> [ACTION ITEM] Copy the records below exactly, but leave out any picture they contain.

[Collected data]
'''

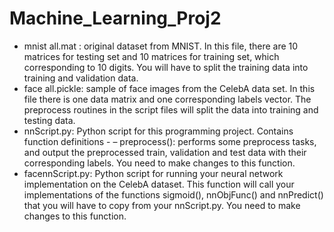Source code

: # Machine_Learning_Proj2
* mnist all.mat : original dataset from MNIST. In this file, there are 10 matrices for testing set and 10 matrices for training set, which corresponding to 10 digits. You will have to split the training data into training and validation data.
* face all.pickle: sample of face images from the CelebA data set. In this file there is one data matrix and one corresponding labels vector. The preprocess routines in the script files will split the data into training and testing data.
* nnScript.py: Python script for this programming project. Contains function definitions -
– preprocess(): performs some preprocess tasks, and output the preprocessed train, validation and
test data with their corresponding labels. You need to make changes to this function.
* facennScript.py: Python script for running your neural network implementation on the CelebA dataset. This function will call your implementations of the functions sigmoid(), nnObjFunc() and nnPredict() that you will have to copy from your nnScript.py. You need to make changes to this function.
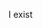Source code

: I exist

<!---
StefanVukovicWRDSB/StefanVukovicWRDSB is a ✨ special ✨ repository because its `README.md` (this file) appears on your GitHub profile.
You can click the Preview link to take a look at your changes.
--->
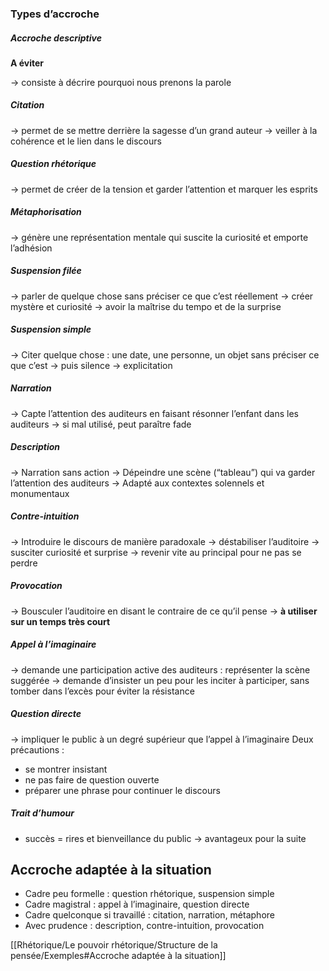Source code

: 
### Types d’accroche

##### Accroche descriptive

**A éviter**

→ consiste à décrire pourquoi nous prenons la parole

##### Citation

→ permet de se mettre derrière la sagesse d’un grand auteur
→ veiller à la cohérence et le lien dans le discours

##### Question rhétorique

→ permet de créer de la tension et garder l’attention et marquer les esprits

##### Métaphorisation

→ génère une représentation mentale qui suscite la curiosité et emporte l’adhésion

##### Suspension filée

→ parler de quelque chose sans préciser ce que c’est réellement
→ créer mystère et curiosité
→ avoir la maîtrise du tempo et de la surprise

##### Suspension simple

→ Citer quelque chose : une date, une personne, un objet sans préciser ce que c’est
→ puis silence 
→ explicitation

##### Narration

→ Capte l’attention des auditeurs en faisant résonner l’enfant dans les auditeurs
→ si mal utilisé, peut paraître fade

##### Description

→ Narration sans action
→ Dépeindre une scène  (“tableau”) qui va garder l’attention des auditeurs
→ Adapté aux contextes solennels et monumentaux

##### Contre-intuition

→ Introduire le discours de manière paradoxale
→ déstabiliser l’auditoire → susciter curiosité et surprise
→ revenir vite au principal pour ne pas se perdre

##### Provocation

→ Bousculer l’auditoire en disant le contraire de ce qu’il pense
→ **à utiliser sur un temps très court**

##### Appel à l’imaginaire

→ demande une participation active des auditeurs : représenter la scène suggérée
→ demande d’insister un peu pour les inciter à participer, sans tomber dans l’excès pour éviter la résistance

##### Question directe

→ impliquer le public à un degré supérieur que l’appel à l’imaginaire
Deux précautions :
- se montrer insistant
- ne pas faire de question ouverte
- préparer une phrase pour continuer le discours

##### Trait d’humour

- succès = rires et bienveillance du public → avantageux pour la suite


## Accroche adaptée à la situation

- Cadre peu formelle : question rhétorique, suspension simple
- Cadre magistral : appel à l’imaginaire, question directe
- Cadre quelconque si travaillé : citation, narration, métaphore
- Avec prudence : description, contre-intuition, provocation

[[Rhétorique/Le pouvoir rhétorique/Structure de la pensée/Exemples#Accroche adaptée à la situation]]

'''

> [SOLUTION TO THIS PROBLEM]
Source code

: # Machine_Learning_Proj2
* mnist all.mat : original dataset from MNIST. In this file, there are 10 matrices for testing set and 10 matrices for training set, which corresponding to 10 digits. You will have to split the training data into training and validation data.
* face all.pickle: sample of face images from the CelebA data set. In this file there is one data matrix and one corresponding labels vector. The preprocess routines in the script files will split the data into training and testing data.
* nnScript.py: Python script for this programming project. Contains function definitions -
– preprocess(): performs some preprocess tasks, and output the preprocessed train, validation and
test data with their corresponding labels. You need to make changes to this function.
* facennScript.py: Python script for running your neural network implementation on the CelebA dataset. This function will call your implementations of the functions sigmoid(), nnObjFunc() and nnPredict() that you will have to copy from your nnScript.py. You need to make changes to this function.
Source code

: I exist

<!---
StefanVukovicWRDSB/StefanVukovicWRDSB is a ✨ special ✨ repository because its `README.md` (this file) appears on your GitHub profile.
You can click the Preview link to take a look at your changes.
--->
Source code

: 
### Types d’accroche

##### Accroche descriptive

**A éviter**

→ consiste à décrire pourquoi nous prenons la parole

##### Citation

→ permet de se mettre derrière la sagesse d’un grand auteur
→ veiller à la cohérence et le lien dans le discours

##### Question rhétorique

→ permet de créer de la tension et garder l’attention et marquer les esprits

##### Métaphorisation

→ génère une représentation mentale qui suscite la curiosité et emporte l’adhésion

##### Suspension filée

→ parler de quelque chose sans préciser ce que c’est réellement
→ créer mystère et curiosité
→ avoir la maîtrise du tempo et de la surprise

##### Suspension simple

→ Citer quelque chose : une date, une personne, un objet sans préciser ce que c’est
→ puis silence 
→ explicitation

##### Narration

→ Capte l’attention des auditeurs en faisant résonner l’enfant dans les auditeurs
→ si mal utilisé, peut paraître fade

##### Description

→ Narration sans action
→ Dépeindre une scène  (“tableau”) qui va garder l’attention des auditeurs
→ Adapté aux contextes solennels et monumentaux

##### Contre-intuition

→ Introduire le discours de manière paradoxale
→ déstabiliser l’auditoire → susciter curiosité et surprise
→ revenir vite au principal pour ne pas se perdre

##### Provocation

→ Bousculer l’auditoire en disant le contraire de ce qu’il pense
→ **à utiliser sur un temps très court**

##### Appel à l’imaginaire

→ demande une participation active des auditeurs : représenter la scène suggérée
→ demande d’insister un peu pour les inciter à participer, sans tomber dans l’excès pour éviter la résistance

##### Question directe

→ impliquer le public à un degré supérieur que l’appel à l’imaginaire
Deux précautions :
- se montrer insistant
- ne pas faire de question ouverte
- préparer une phrase pour continuer le discours

##### Trait d’humour

- succès = rires et bienveillance du public → avantageux pour la suite


## Accroche adaptée à la situation

- Cadre peu formelle : question rhétorique, suspension simple
- Cadre magistral : appel à l’imaginaire, question directe
- Cadre quelconque si travaillé : citation, narration, métaphore
- Avec prudence : description, contre-intuition, provocation

[[Rhétorique/Le pouvoir rhétorique/Structure de la pensée/Exemples#Accroche adaptée à la situation]]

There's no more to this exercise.